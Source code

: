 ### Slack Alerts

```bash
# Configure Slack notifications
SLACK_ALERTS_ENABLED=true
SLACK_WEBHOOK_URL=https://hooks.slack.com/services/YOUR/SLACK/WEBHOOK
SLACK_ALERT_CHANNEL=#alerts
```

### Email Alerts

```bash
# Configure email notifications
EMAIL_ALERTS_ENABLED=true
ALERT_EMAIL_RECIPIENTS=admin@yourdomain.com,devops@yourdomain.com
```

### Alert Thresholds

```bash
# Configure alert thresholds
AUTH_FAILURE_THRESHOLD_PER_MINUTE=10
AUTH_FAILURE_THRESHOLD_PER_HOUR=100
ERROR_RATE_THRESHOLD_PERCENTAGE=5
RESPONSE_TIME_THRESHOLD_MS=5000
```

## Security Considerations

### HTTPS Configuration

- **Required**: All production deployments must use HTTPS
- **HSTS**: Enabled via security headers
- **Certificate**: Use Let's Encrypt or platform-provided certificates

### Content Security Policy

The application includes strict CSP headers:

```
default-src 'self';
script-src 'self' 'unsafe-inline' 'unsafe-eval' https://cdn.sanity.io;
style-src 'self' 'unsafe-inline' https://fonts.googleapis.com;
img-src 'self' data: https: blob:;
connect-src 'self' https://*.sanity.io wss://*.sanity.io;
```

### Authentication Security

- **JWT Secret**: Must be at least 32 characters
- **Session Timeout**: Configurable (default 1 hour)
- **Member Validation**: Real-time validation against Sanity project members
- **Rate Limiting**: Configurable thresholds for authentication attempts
-- -- --
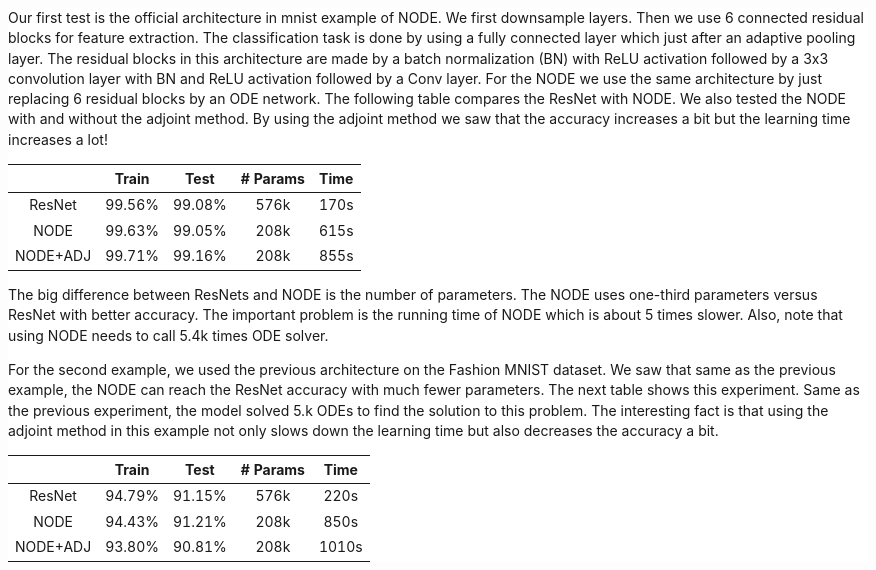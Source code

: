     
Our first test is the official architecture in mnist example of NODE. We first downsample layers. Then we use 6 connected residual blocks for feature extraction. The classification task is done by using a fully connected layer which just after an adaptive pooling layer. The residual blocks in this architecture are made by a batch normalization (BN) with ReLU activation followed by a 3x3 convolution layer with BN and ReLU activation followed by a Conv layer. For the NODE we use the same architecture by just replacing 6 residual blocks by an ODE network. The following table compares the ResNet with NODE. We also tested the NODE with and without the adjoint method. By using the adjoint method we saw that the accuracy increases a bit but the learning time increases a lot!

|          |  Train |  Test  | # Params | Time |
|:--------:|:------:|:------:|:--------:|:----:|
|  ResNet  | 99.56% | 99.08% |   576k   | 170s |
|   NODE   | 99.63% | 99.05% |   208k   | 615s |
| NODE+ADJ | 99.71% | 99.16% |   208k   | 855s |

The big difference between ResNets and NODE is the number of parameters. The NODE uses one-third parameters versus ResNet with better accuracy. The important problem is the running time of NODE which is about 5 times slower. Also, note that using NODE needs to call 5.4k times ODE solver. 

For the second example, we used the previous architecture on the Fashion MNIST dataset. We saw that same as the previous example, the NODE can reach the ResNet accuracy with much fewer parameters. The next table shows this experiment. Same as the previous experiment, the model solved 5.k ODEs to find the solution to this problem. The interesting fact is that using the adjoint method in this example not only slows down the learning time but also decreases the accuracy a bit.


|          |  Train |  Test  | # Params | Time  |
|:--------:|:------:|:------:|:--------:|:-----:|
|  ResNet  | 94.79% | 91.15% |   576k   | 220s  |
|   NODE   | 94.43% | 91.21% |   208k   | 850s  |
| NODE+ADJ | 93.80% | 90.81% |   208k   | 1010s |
-- -- --
### Try it:
Out of the material above, select every line that holds the string "Train".

### Worked solution:
|          |  Train |  Test  | # Params | Time |
|          |  Train |  Test  | # Params | Time  |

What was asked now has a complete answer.